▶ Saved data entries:
=== Section Start ===

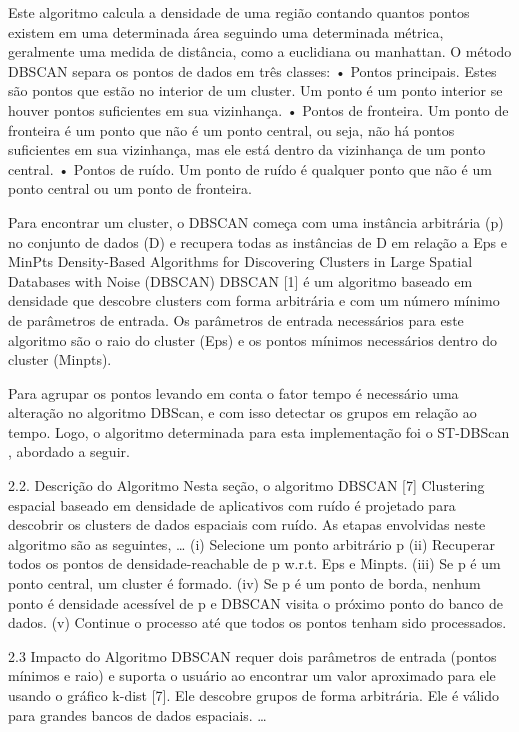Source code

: Este algoritmo calcula a densidade de uma região contando quantos pontos existem em uma determinada área seguindo uma determinada métrica, geralmente uma medida de distância, como a euclidiana ou manhattan. O método DBSCAN separa os pontos de dados em três classes:
• Pontos principais. Estes são pontos que estão no interior de um cluster. Um ponto é um ponto interior se houver pontos suficientes em sua vizinhança.
• Pontos de fronteira. Um ponto de fronteira é um ponto que não é um ponto central, ou seja, não há pontos suficientes em sua vizinhança, mas ele está dentro da vizinhança de um ponto central.
• Pontos de ruído. Um ponto de ruído é qualquer ponto que não é um ponto central ou um ponto de fronteira.

Para encontrar um cluster, o DBSCAN começa com uma instância arbitrária (p) no conjunto de dados (D) e recupera todas as instâncias de D em relação a Eps e MinPts
Density-Based Algorithms for Discovering Clusters in Large Spatial Databases with Noise (DBSCAN)
DBSCAN [1] é um algoritmo baseado em densidade que descobre clusters com forma arbitrária e com um número mínimo de parâmetros de entrada. Os parâmetros de entrada necessários para este algoritmo são o raio do cluster (Eps) e os pontos mínimos necessários dentro do cluster (Minpts).

Para agrupar os pontos levando em conta o fator tempo é necessário uma alteração no algoritmo DBScan, e com isso detectar os grupos em relação ao tempo. Logo, o algoritmo determinada para esta implementação foi o ST-DBScan \cite{Birant2007STDBSCANAA}, abordado a seguir.

2.2. Descrição do Algoritmo
Nesta seção, o algoritmo DBSCAN [7] Clustering espacial baseado em densidade de aplicativos com ruído é projetado para descobrir os clusters de dados espaciais com ruído. As etapas envolvidas neste algoritmo são as seguintes,
…
(i) Selecione um ponto arbitrário p
(ii) Recuperar todos os pontos de densidade-reachable de p w.r.t. Eps e Minpts.
(iii) Se p é um ponto central, um cluster é formado.
(iv) Se p é um ponto de borda, nenhum ponto é densidade acessível de p e DBSCAN visita o próximo ponto do banco de dados.
(v) Continue o processo até que todos os pontos tenham sido processados.

2.3 Impacto do Algoritmo
DBSCAN requer dois parâmetros de entrada (pontos mínimos e raio) e suporta o usuário ao encontrar um valor aproximado para ele usando o gráfico k-dist [7]. Ele descobre grupos de forma arbitrária. Ele é válido para grandes bancos de dados espaciais.
…

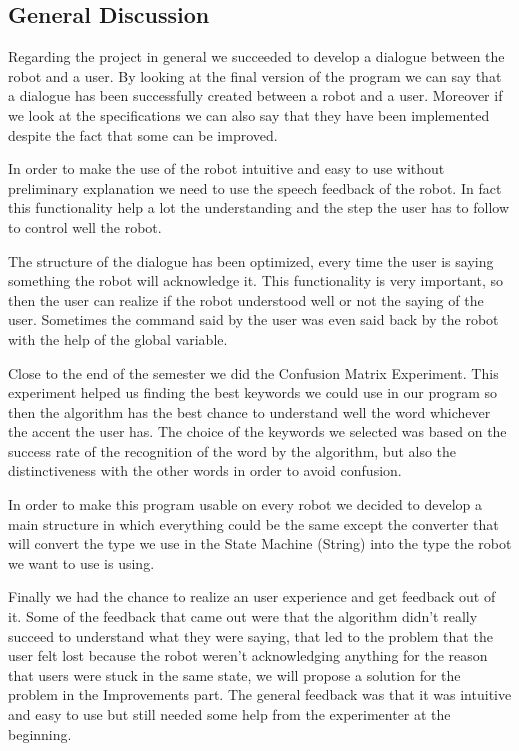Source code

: \subsection{General Discussion}
Regarding the project in general we succeeded to develop a dialogue between the robot and a user. 
By looking at the final version of the program we can say that a dialogue has been successfully created between a robot and a user. Moreover if we look at the specifications we can also say that they have been implemented despite the fact that some can be improved.

In order to make the use of the robot intuitive and easy to use without preliminary explanation we need to use the speech feedback of the robot. In fact this functionality help a lot the understanding and the step the user has to follow to control well the robot.

The structure of the dialogue has been optimized, every time the user is saying something the robot will acknowledge it. This functionality is very important, so then the user can realize if the robot understood well or not the saying of the user. Sometimes the command said by the user was even said back by the robot with the help of the global variable.

Close to the end of the semester we did the Confusion Matrix Experiment. This experiment helped us finding the best keywords we could use in our program so then the algorithm has the best chance to understand well the word whichever the accent the user has. The choice of the keywords we selected was based on the success rate of the recognition of the word by the algorithm, but also the distinctiveness with the other words in order to avoid confusion. 

In order to make this program usable on every robot we decided to develop a main structure in which everything could be the same except the converter that will convert the type we use in the State Machine (String) into the type the robot we want to use is using. 

Finally we had the chance to realize an user experience and get feedback out of it. Some of the feedback that came out were that the algorithm didn't really succeed to understand what they were saying, that led to the problem that the user felt lost because the robot weren't acknowledging anything for the reason that users were stuck in the same state, we will propose a solution for the problem in the Improvements part. The general feedback was that it was intuitive and easy to use but still needed some help from the experimenter at the beginning. \\

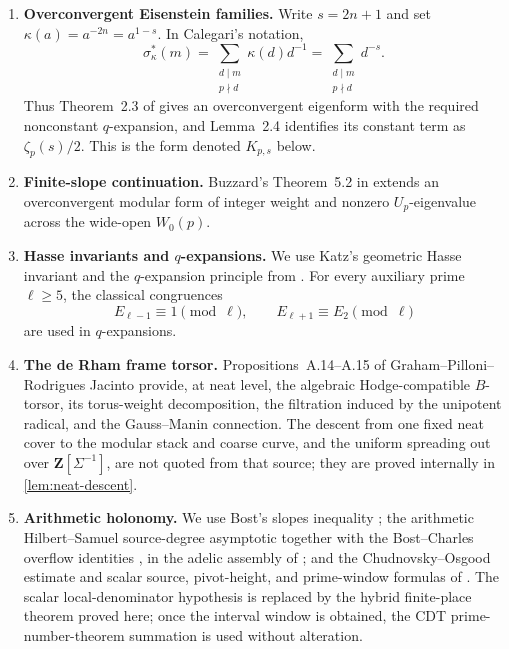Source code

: \documentclass[11pt]{article}
\theoremstyle{definition}
\theoremstyle{remark}
\newcommand{\Z}{\mathbf Z}
\begin{document}
\begin{enumerate}[label=\textup{(E\arabic*)},leftmargin=3em]
\item \textbf{Overconvergent Eisenstein families.}
Write $s=2n+1$ and set $\kappa(a)=a^{-2n}=a^{1-s}$.  In Calegari's notation,
\[
 \sigma_\kappa^*(m)
 =\sum_{\substack{d\mid m\\p\nmid d}}\kappa(d)d^{-1}
 =\sum_{\substack{d\mid m\\p\nmid d}}d^{-s}.
\]
Thus Theorem~2.3 of \cite{Calegari2005} gives an overconvergent eigenform
with the required nonconstant $q$-expansion, and Lemma~2.4 identifies its
constant term as $\zeta_p(s)/2$.  This is the form denoted $K_{p,s}$ below.

\item \textbf{Finite-slope continuation.}
Buzzard's Theorem~5.2 in \cite{Buzzard2003} extends an overconvergent modular
form of integer weight and nonzero $U_p$-eigenvalue across the wide-open
$W_0(p)$.

\item \textbf{Hasse invariants and $q$-expansions.}
We use Katz's geometric Hasse invariant and the $q$-expansion principle from
\cite{Katz1973}.  For every auxiliary prime $\ell\ge5$, the classical
congruences
\[
 E_{\ell-1}\equiv1\pmod\ell,
 \qquad E_{\ell+1}\equiv E_2\pmod\ell
\]
are used in $q$-expansions.

\item \textbf{The de Rham frame torsor.}
Propositions~A.14--A.15 of Graham--Pilloni--Rodrigues Jacinto
\cite{GPRJ2025} provide, at neat level, the algebraic Hodge-compatible
$B$-torsor, its torus-weight decomposition, the filtration induced by the
unipotent radical, and the Gauss--Manin connection.  The descent from one
fixed neat cover to the modular stack and coarse curve, and the uniform
spreading out over \(\Z[\Sigma^{-1}]\), are not quoted from that source; they
are proved internally in \cref{lem:neat-descent}.

\item \textbf{Arithmetic holonomy.}
We use Bost's slopes inequality \cite{Bost2001}; the arithmetic
Hilbert--Samuel source-degree asymptotic together with the Bost--Charles
overflow identities
\cite[Theorem~5.4.1 and Proposition~5.4.2]{BostCharles2022}, in the adelic
assembly of \cite[Theorem~2.6 and Section~2.3]{CDT2025}; and the
Chudnovsky--Osgood estimate and scalar source, pivot-height, and prime-window
formulas of \cite[Theorem~3.2.13 and Section~7.3, especially
(7.3.7) and (7.3.14)--(7.3.16)]{CDT2024}.  The scalar local-denominator
hypothesis is replaced by the hybrid finite-place theorem proved here; once
the interval window is obtained, the CDT prime-number-theorem summation is
used without alteration.
\end{enumerate}
\end{document}
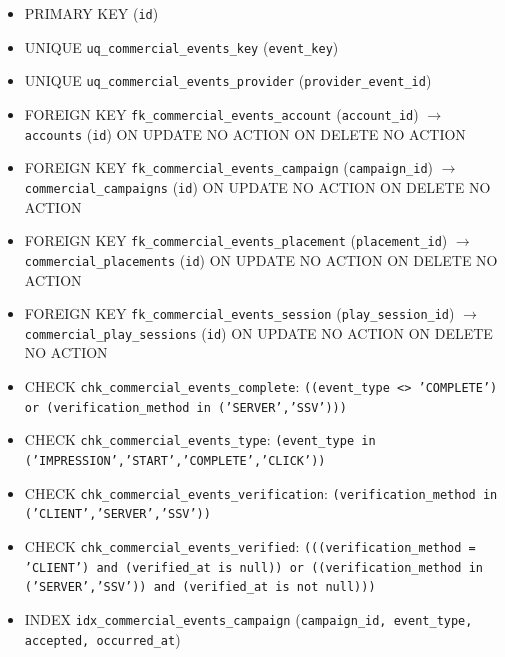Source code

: \begin{itemize}

\item PRIMARY KEY (\texttt{id})

\item UNIQUE \texttt{uq\_commercial\_events\_key} (\texttt{event\_key})

\item UNIQUE \texttt{uq\_commercial\_events\_provider} (\texttt{provider\_event\_id})

\item FOREIGN KEY \texttt{fk\_commercial\_events\_account} (\texttt{account\_id}) $\rightarrow$ \texttt{accounts} (\texttt{id}) ON UPDATE NO ACTION ON DELETE NO ACTION

\item FOREIGN KEY \texttt{fk\_commercial\_events\_campaign} (\texttt{campaign\_id}) $\rightarrow$ \texttt{commercial\_campaigns} (\texttt{id}) ON UPDATE NO ACTION ON DELETE NO ACTION

\item FOREIGN KEY \texttt{fk\_commercial\_events\_placement} (\texttt{placement\_id}) $\rightarrow$ \texttt{commercial\_placements} (\texttt{id}) ON UPDATE NO ACTION ON DELETE NO ACTION

\item FOREIGN KEY \texttt{fk\_commercial\_events\_session} (\texttt{play\_session\_id}) $\rightarrow$ \texttt{commercial\_play\_sessions} (\texttt{id}) ON UPDATE NO ACTION ON DELETE NO ACTION

\item CHECK \texttt{chk\_commercial\_events\_complete}: \texttt{((event\_type <> 'COMPLETE') or (verification\_method in ('SERVER','SSV')))}

\item CHECK \texttt{chk\_commercial\_events\_type}: \texttt{(event\_type in ('IMPRESSION','START','COMPLETE','CLICK'))}

\item CHECK \texttt{chk\_commercial\_events\_verification}: \texttt{(verification\_method in ('CLIENT','SERVER','SSV'))}

\item CHECK \texttt{chk\_commercial\_events\_verified}: \texttt{(((verification\_method = 'CLIENT') and (verified\_at is null)) or ((verification\_method in ('SERVER','SSV')) and (verified\_at is not null)))}

\item INDEX \texttt{idx\_commercial\_events\_campaign} (\texttt{campaign\_id, event\_type, accepted, occurred\_at})

\end{itemize}

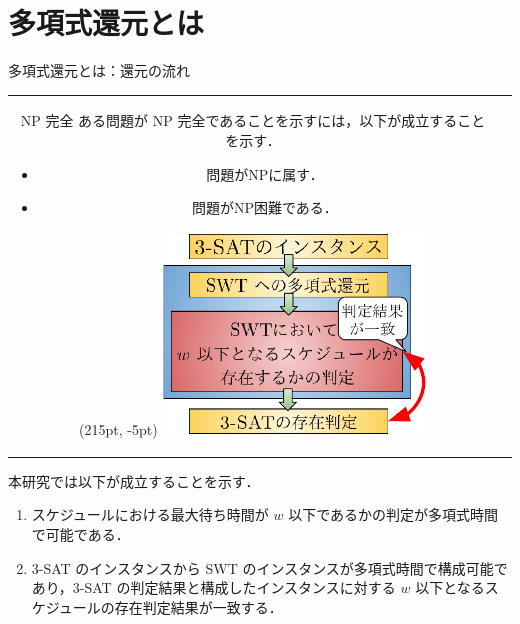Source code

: \documentclass[dvipdfmx]{beamer}
\begin{document}
    \section{多項式還元とは}
    \begin{frame}{多項式還元とは：還元の流れ}
      \begin{tabular}{cc}
        \begin{minipage}[c]{0.5\hsize}
          \begin{block}{NP 完全}
            ある問題が NP 完全であることを示すには，以下が成立することを示す．
            \begin{itemize}
              \item 問題がNPに属す．
              \item 問題がNP困難である．
            \end{itemize}
          \end{block}
        \end{minipage}
        \begin{minipage}[c]{0.5\hsize}
          \begin{textblock*}{0.4\linewidth}(215pt, -5pt)
            \centering
            \includegraphics[width=7cm,bb=0 0 350 260]{figure/reduction.pdf}
          \end{textblock*}
        \end{minipage}
      \end{tabular}
      \begin{block}{}
        本研究では以下が成立することを示す．
        \begin{enumerate}
          \item スケジュールにおける最大待ち時間が $w$ 以下であるかの判定が\alert{多項式時間}で可能である．
          \item \textsc{3-SAT} のインスタンスから SWT のインスタンスが\alert{多項式時間}で構成可能であり，\textsc{3-SAT} の判定結果と構成したインスタンスに対する $w$ 以下となるスケジュールの存在判定結果が\alert{一致}する．
        \end{enumerate}
      \end{block}
    \end{frame}
\end{document}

=== Section End ===

▶ TASK TO CARRY OUT:
Among the entries above, the line containing "(i) Selecione um ponto arbitrário p", the line containing "(iii) Se p é", and all lines between them are to be restated word for word; nothing else belongs in the reply.

▶ ANSWER SECTION:
(i) Selecione um ponto arbitrário p
(ii) Recuperar todos os pontos de densidade-reachable de p w.r.t. Eps e Minpts.
(iii) Se p é um ponto central, um cluster é formado.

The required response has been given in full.